2013-11-03 Thread Rugxulo
Hi,

On Sun, Nov 3, 2013 at 9:54 AM, Bernd Blaauw bbla...@home.nl wrote:
 Miguel Garza schreef op 3-11-2013 16:21:

 I'm playing with vim in FDOS. It's nice, but a bit slow in some
 respects, particulary when using its internal file-browser. I am running
 FDOS from a thumbdrive on a modern (well, only a few years old)
 computer. I added DEVICE=...himemx.exe to my config.sys file to fix a
 separate issue, which worked for that issue, but not for vim's slowness.
 Any ideas?

 USB Flash Drives can be pretty slow for reads/writes that are
 non-sequential in nature, just like harddisks. What you could do is try
 to run a cache-driver like LBACACHE, or to install a ramdisk driver and
 copy files over to the created ramdisk. SHSURDRV is such a ramdisk
 driver, so is RDRV (part of UIDE/UDVD driver collection)

Indeed, the flash drive is probably the main culprit, it's very slow
for writes. The best solution I've found is to use both cache and RAM
disk.
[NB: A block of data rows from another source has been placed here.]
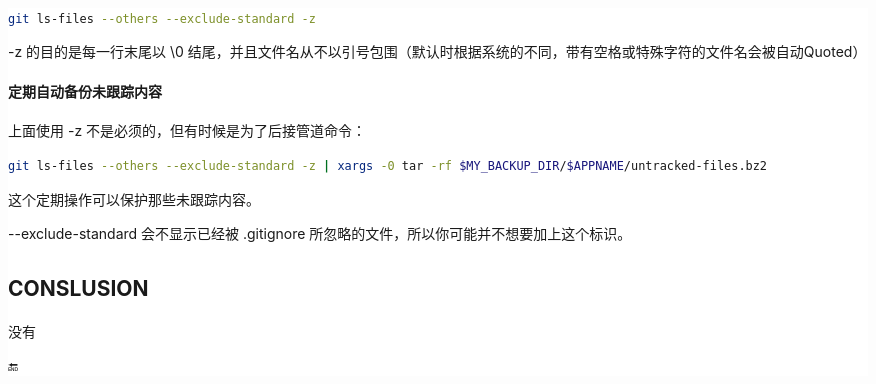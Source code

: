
 ```bash
git ls-files --others --exclude-standard -z
```

-z 的目的是每一行末尾以 \0 结尾，并且文件名从不以引号包围（默认时根据系统的不同，带有空格或特殊字符的文件名会被自动Quoted）

#### 定期自动备份未跟踪内容

上面使用 -z 不是必须的，但有时候是为了后接管道命令：

```bash
git ls-files --others --exclude-standard -z | xargs -0 tar -rf $MY_BACKUP_DIR/$APPNAME/untracked-files.bz2
```

这个定期操作可以保护那些未跟踪内容。

--exclude-standard 会不显示已经被 .gitignore 所忽略的文件，所以你可能并不想要加上这个标识。





## CONSLUSION

没有







🔚
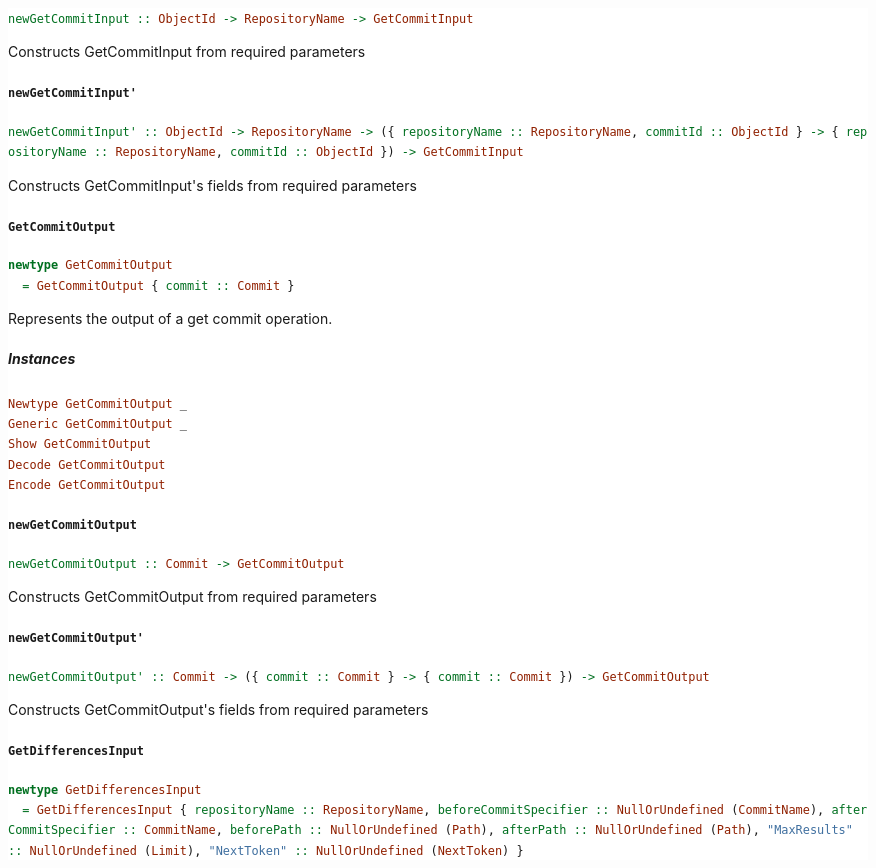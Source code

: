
 ``` purescript
newGetCommitInput :: ObjectId -> RepositoryName -> GetCommitInput
```

Constructs GetCommitInput from required parameters

#### `newGetCommitInput'`

``` purescript
newGetCommitInput' :: ObjectId -> RepositoryName -> ({ repositoryName :: RepositoryName, commitId :: ObjectId } -> { repositoryName :: RepositoryName, commitId :: ObjectId }) -> GetCommitInput
```

Constructs GetCommitInput's fields from required parameters

#### `GetCommitOutput`

``` purescript
newtype GetCommitOutput
  = GetCommitOutput { commit :: Commit }
```

<p>Represents the output of a get commit operation.</p>

##### Instances
``` purescript
Newtype GetCommitOutput _
Generic GetCommitOutput _
Show GetCommitOutput
Decode GetCommitOutput
Encode GetCommitOutput
```

#### `newGetCommitOutput`

``` purescript
newGetCommitOutput :: Commit -> GetCommitOutput
```

Constructs GetCommitOutput from required parameters

#### `newGetCommitOutput'`

``` purescript
newGetCommitOutput' :: Commit -> ({ commit :: Commit } -> { commit :: Commit }) -> GetCommitOutput
```

Constructs GetCommitOutput's fields from required parameters

#### `GetDifferencesInput`

``` purescript
newtype GetDifferencesInput
  = GetDifferencesInput { repositoryName :: RepositoryName, beforeCommitSpecifier :: NullOrUndefined (CommitName), afterCommitSpecifier :: CommitName, beforePath :: NullOrUndefined (Path), afterPath :: NullOrUndefined (Path), "MaxResults" :: NullOrUndefined (Limit), "NextToken" :: NullOrUndefined (NextToken) }
```

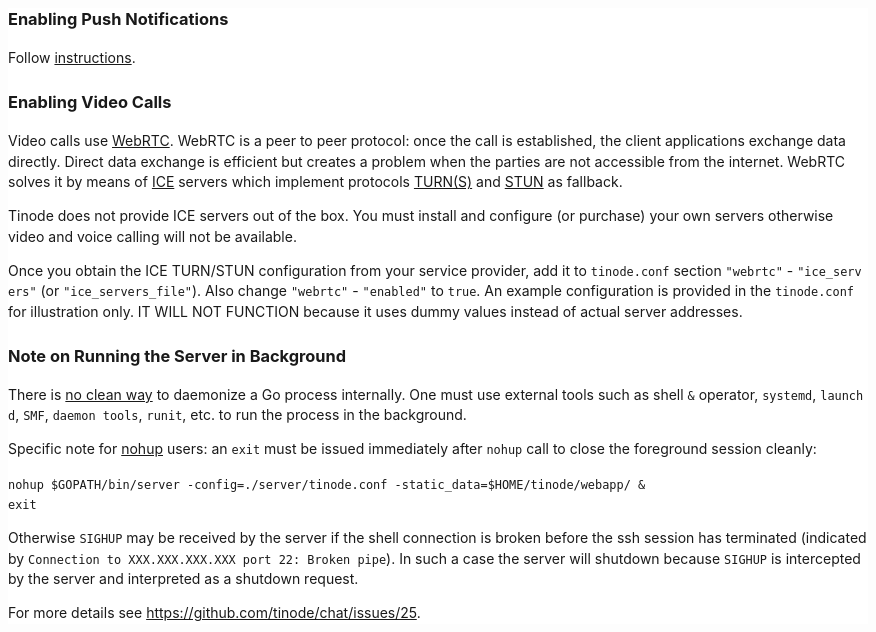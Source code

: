 ### Enabling Push Notifications

Follow [instructions](./docs/faq.md#q-how-to-setup-push-notifications-with-google-fcm).


### Enabling Video Calls

Video calls use [WebRTC](https://en.wikipedia.org/wiki/WebRTC). WebRTC is a peer to peer protocol: once the call is established, the client applications exchange data directly. Direct data exchange is efficient but creates a problem when the parties are not accessible from the internet. WebRTC solves it by means of [ICE](https://en.wikipedia.org/wiki/Interactive_Connectivity_Establishment) servers  which implement protocols [TURN(S)](https://en.wikipedia.org/wiki/Traversal_Using_Relays_around_NAT) and [STUN](https://en.wikipedia.org/wiki/STUN) as fallback.

Tinode does not provide ICE servers out of the box. You must install and configure (or purchase) your own servers otherwise video and voice calling will not be available.

Once you obtain the ICE TURN/STUN configuration from your service provider, add it to `tinode.conf` section `"webrtc"` - `"ice_servers"` (or `"ice_servers_file"`). Also change `"webrtc"` - `"enabled"` to `true`. An example configuration is provided in the `tinode.conf` for illustration only. IT WILL NOT FUNCTION because it uses dummy values instead of actual server addresses.


### Note on Running the Server in Background

There is [no clean way](https://github.com/golang/go/issues/227) to daemonize a Go process internally. One must use external tools such as shell `&` operator, `systemd`, `launchd`, `SMF`, `daemon tools`, `runit`, etc. to run the process in the background.

Specific note for [nohup](https://en.wikipedia.org/wiki/Nohup) users: an `exit` must be issued immediately after `nohup` call to close the foreground session cleanly:

```
nohup $GOPATH/bin/server -config=./server/tinode.conf -static_data=$HOME/tinode/webapp/ &
exit
```

Otherwise `SIGHUP` may be received by the server if the shell connection is broken before the ssh session has terminated (indicated by `Connection to XXX.XXX.XXX.XXX port 22: Broken pipe`). In such a case the server will shutdown because `SIGHUP` is intercepted by the server and interpreted as a shutdown request.

For more details see https://github.com/tinode/chat/issues/25.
At bootup, copy the most frequently used utils to the RAM drive
and put that in your PATH. That's what I do when I boot up my
RUFUS-installed FreeDOS USB drive (though I native boot on my desktop
much more frequently, to be honest, it's just easier).

Just for the record, the speed goes from fastest to slowest with
various media: RAM drive, hard drive, CD drive, USB drive, floppy
drive. Okay, that's a rough guess, I haven't fully benchmarked them
all, but for sure RAM is faster than anything, so even with a cache
loaded (see below), it's still not as fast as cache + RAM disk.

http://www.mail-archive.com/freedos-user@lists.sourceforge.net/msg13098.html

Long story short: download Jack's DRIVERS.ZIP (or similar) and use
XMGR.SYS (XMS), UIDE.SYS (cache) and RDISK.COM (RAM drive) and copy
flash drive's C:\UTILS to RAM drive's G:\UTILS and put that in the
PATH. Of course, if you want to save anything for later use, you'll
still have to manually do that (to flash drive) before shutdown.

Honestly, it may be more user friendly (for you) to just install
PuppyLinux to USB and run DOSEMU. At least it saves your changes
automatically. Though Fedora liveUSB may work too (persistent
changes), but I haven't really tried since old F14 (and DOSEMU isn't
in their repos, gotta get it manually).

Well, RUFUS may be too minimal by default. Maybe FreeDOS needs a
better (public) example (or ten) of different setups (autoexec.bat,
config.sys). But I think RUFUS does optionally allow you to install
the full FD 1.1 distro. (UNetBootIn does too but doesn't save
changes.)

Well, either way, it's a lot of manual tweaking since everybody is
different. I know this isn't a perfect answer by any means, but
hopefully it gives you some idea.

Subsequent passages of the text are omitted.